Contributed by: jdb8167

My mother (she just turned 68) was having some trouble with her Airport Base Station, and she wanted some help from me. Unfortunately I live 1300 miles away. Remote support has been a constant problem, so last night I talked her through installing Apple's latest Remote Desktop Client 2.1.

Then I found out that her DSL ISP (Earthlink) is blocking incoming port 22. So I couldn't do an SSH connection to her IP to tunnel to the VNC port on her iMac. This was annoying, but I knew there must be a solution.

What you need is the following:

The following shell script is something that I probably couldn't have gotten across to her over the phone, but a simple AppleScript .app sent via iChat solved the problem.

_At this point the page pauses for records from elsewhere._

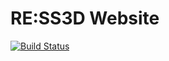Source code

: # RE:SS3D Website

[![Build Status](https://travis-ci.org/RE-SS3D/Website.svg?branch=release)](https://travis-ci.org/RE-SS3D/Website)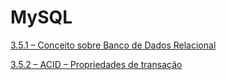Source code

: # MySQL

[3.5.1 – Conceito sobre Banco de Dados Relacional](/mysql/markdown/aula-3.5.1.md)

[3.5.2 – ACID – Propriedades de transação](/mysql/markdown/aula-3.5.2.md)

The AppleScript does a reverse port mapping from her machine to mine. Then I used a VNC application -- I use Chicken of the VNC (CotVNC) pointing at localhost, display 0, to remotely control her iMac:

tell application "Terminal"
  open window
   set x to window 1
   (* USER is a user name on the CotVNC machine *)
   (* DOMAIN.ORG is the host name or IP address for the CotVNC machine *)
   do script "ssh USER@DOMAIN.ORG -R 5900:127.0.0.1:5900" in x
   activate
end tell
Substitute the appropriate USER and DOMAIN.ORG information for your machine in the script.

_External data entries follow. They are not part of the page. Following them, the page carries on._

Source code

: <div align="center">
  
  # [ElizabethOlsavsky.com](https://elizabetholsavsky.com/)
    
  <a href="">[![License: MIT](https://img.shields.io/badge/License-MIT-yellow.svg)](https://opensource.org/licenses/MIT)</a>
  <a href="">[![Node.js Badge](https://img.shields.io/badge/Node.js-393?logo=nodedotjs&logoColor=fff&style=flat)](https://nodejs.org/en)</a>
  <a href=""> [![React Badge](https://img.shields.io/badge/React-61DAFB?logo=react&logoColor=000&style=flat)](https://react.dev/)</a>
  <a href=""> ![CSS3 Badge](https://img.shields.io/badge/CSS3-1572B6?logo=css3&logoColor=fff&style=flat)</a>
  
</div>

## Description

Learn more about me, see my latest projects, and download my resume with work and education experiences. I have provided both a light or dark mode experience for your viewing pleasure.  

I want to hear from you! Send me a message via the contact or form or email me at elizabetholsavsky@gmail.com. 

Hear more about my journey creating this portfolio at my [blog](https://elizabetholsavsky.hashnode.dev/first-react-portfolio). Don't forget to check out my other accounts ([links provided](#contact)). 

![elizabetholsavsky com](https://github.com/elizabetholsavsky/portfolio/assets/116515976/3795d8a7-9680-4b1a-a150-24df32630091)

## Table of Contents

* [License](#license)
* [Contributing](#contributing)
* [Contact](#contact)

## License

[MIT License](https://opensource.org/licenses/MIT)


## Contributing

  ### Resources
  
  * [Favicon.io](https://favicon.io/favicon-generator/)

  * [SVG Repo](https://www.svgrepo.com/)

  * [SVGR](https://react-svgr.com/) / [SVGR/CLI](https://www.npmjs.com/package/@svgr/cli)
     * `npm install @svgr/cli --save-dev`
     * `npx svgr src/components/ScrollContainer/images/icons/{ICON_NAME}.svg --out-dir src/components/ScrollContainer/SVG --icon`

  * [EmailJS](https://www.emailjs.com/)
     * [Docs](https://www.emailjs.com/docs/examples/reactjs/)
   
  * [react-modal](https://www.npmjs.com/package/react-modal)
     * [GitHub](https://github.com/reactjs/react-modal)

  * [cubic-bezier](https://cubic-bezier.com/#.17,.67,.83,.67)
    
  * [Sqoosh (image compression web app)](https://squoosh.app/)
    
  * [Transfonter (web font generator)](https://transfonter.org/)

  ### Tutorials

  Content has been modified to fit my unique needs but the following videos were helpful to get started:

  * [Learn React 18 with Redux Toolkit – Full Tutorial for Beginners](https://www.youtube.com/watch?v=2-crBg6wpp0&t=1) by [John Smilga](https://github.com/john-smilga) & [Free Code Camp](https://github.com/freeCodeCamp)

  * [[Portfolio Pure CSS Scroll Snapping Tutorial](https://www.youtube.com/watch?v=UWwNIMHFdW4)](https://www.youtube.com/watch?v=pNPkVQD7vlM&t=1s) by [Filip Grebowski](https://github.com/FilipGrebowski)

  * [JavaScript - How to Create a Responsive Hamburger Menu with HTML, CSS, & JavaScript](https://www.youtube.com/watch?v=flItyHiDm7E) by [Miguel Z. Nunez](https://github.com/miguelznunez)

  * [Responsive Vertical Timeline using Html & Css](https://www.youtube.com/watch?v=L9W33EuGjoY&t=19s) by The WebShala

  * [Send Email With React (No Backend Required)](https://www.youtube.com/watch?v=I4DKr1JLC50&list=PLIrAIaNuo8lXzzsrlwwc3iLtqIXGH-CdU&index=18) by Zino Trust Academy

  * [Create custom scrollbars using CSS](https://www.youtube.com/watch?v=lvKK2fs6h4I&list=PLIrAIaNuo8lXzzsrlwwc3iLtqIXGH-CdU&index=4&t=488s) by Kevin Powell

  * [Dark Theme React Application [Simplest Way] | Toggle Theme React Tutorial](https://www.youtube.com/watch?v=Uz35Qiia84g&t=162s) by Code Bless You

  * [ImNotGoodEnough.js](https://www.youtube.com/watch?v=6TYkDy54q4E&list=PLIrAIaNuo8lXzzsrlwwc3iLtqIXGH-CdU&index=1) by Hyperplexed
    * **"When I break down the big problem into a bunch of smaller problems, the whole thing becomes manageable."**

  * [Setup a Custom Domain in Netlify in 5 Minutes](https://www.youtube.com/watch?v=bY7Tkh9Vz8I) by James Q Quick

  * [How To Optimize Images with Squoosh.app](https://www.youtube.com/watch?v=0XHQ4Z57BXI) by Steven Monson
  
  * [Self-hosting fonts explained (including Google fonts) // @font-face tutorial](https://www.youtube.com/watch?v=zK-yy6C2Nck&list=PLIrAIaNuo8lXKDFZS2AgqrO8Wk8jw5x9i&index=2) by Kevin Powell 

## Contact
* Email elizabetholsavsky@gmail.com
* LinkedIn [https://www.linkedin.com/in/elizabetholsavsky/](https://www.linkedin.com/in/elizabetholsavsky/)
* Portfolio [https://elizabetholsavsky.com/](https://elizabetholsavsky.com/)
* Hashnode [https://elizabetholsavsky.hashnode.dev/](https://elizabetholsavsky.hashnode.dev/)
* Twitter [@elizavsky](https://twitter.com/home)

The only setting you need with Apple's 2.1 client (which should be called ARD 2.1 Server, but that would confuse the unwashed masses) is to check the Apple Remote Desktop in System Preferences Sharing Pane. Then, from the "Access Privileges..." button, check "VNC viewers may control screen with password," enter a bogus password (since we are using SSH for security), and click OK. The other settings are not used unless you are using Apple's Remote Desktop software.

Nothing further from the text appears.